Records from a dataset
────────────────────
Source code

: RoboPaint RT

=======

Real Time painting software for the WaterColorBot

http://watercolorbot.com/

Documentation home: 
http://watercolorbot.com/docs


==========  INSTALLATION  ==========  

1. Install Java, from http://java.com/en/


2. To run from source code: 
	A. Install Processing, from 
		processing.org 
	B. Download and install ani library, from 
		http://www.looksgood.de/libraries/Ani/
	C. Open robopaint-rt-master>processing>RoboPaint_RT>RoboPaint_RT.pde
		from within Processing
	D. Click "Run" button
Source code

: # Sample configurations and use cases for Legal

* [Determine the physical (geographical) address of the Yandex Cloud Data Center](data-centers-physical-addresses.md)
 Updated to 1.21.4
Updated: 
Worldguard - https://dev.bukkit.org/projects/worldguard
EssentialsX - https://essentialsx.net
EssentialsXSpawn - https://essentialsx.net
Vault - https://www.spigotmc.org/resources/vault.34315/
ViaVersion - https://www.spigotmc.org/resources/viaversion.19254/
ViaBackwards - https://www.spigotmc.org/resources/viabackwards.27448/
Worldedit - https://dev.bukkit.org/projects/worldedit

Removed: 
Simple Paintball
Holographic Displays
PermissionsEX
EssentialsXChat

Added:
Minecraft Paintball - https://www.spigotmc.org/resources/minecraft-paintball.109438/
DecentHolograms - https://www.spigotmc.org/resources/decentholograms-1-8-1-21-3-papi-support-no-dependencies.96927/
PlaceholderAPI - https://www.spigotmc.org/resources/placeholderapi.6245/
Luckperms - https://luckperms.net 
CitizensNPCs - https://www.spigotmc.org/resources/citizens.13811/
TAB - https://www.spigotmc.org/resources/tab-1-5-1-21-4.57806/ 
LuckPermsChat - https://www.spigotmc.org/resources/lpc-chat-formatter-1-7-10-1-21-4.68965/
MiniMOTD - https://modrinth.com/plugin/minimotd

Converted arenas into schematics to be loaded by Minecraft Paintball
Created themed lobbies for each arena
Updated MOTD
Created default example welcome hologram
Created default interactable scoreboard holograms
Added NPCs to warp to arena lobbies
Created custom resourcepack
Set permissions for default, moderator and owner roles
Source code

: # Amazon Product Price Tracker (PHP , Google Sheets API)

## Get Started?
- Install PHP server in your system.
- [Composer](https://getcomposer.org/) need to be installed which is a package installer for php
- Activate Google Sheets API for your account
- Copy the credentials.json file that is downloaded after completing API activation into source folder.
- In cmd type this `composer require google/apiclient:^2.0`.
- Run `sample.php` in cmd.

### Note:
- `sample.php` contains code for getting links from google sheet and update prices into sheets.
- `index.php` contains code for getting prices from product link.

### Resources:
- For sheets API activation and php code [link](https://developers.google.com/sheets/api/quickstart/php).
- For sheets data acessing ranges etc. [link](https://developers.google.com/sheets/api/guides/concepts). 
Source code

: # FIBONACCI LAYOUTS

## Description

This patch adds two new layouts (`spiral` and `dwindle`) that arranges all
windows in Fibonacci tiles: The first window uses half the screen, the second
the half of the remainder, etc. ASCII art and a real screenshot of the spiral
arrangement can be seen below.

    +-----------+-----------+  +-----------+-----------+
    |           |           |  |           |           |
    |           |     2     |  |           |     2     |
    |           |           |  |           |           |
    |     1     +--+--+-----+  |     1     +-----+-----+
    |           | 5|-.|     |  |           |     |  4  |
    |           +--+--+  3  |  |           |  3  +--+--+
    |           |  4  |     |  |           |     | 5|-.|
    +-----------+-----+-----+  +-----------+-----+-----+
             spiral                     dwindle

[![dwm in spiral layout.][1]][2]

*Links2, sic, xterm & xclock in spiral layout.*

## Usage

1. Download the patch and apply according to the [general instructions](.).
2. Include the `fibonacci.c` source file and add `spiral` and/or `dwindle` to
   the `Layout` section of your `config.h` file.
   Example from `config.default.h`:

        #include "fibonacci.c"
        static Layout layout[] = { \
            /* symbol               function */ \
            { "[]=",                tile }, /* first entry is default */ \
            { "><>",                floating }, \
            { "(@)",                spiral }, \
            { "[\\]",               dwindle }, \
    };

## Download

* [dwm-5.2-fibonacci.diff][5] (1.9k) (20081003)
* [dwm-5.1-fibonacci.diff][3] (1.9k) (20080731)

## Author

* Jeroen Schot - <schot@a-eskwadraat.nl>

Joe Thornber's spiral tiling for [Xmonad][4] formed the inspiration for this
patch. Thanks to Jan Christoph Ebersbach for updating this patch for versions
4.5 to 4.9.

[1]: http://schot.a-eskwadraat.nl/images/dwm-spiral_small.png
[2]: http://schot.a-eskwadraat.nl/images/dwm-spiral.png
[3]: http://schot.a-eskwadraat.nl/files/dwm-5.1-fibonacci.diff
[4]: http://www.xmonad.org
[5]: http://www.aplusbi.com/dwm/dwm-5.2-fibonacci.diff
────────────────────
### Work request
In the entries above, some lines hold the string "Added". Copy each of them.

### Written reply
Added:
Added NPCs to warp to arena lobbies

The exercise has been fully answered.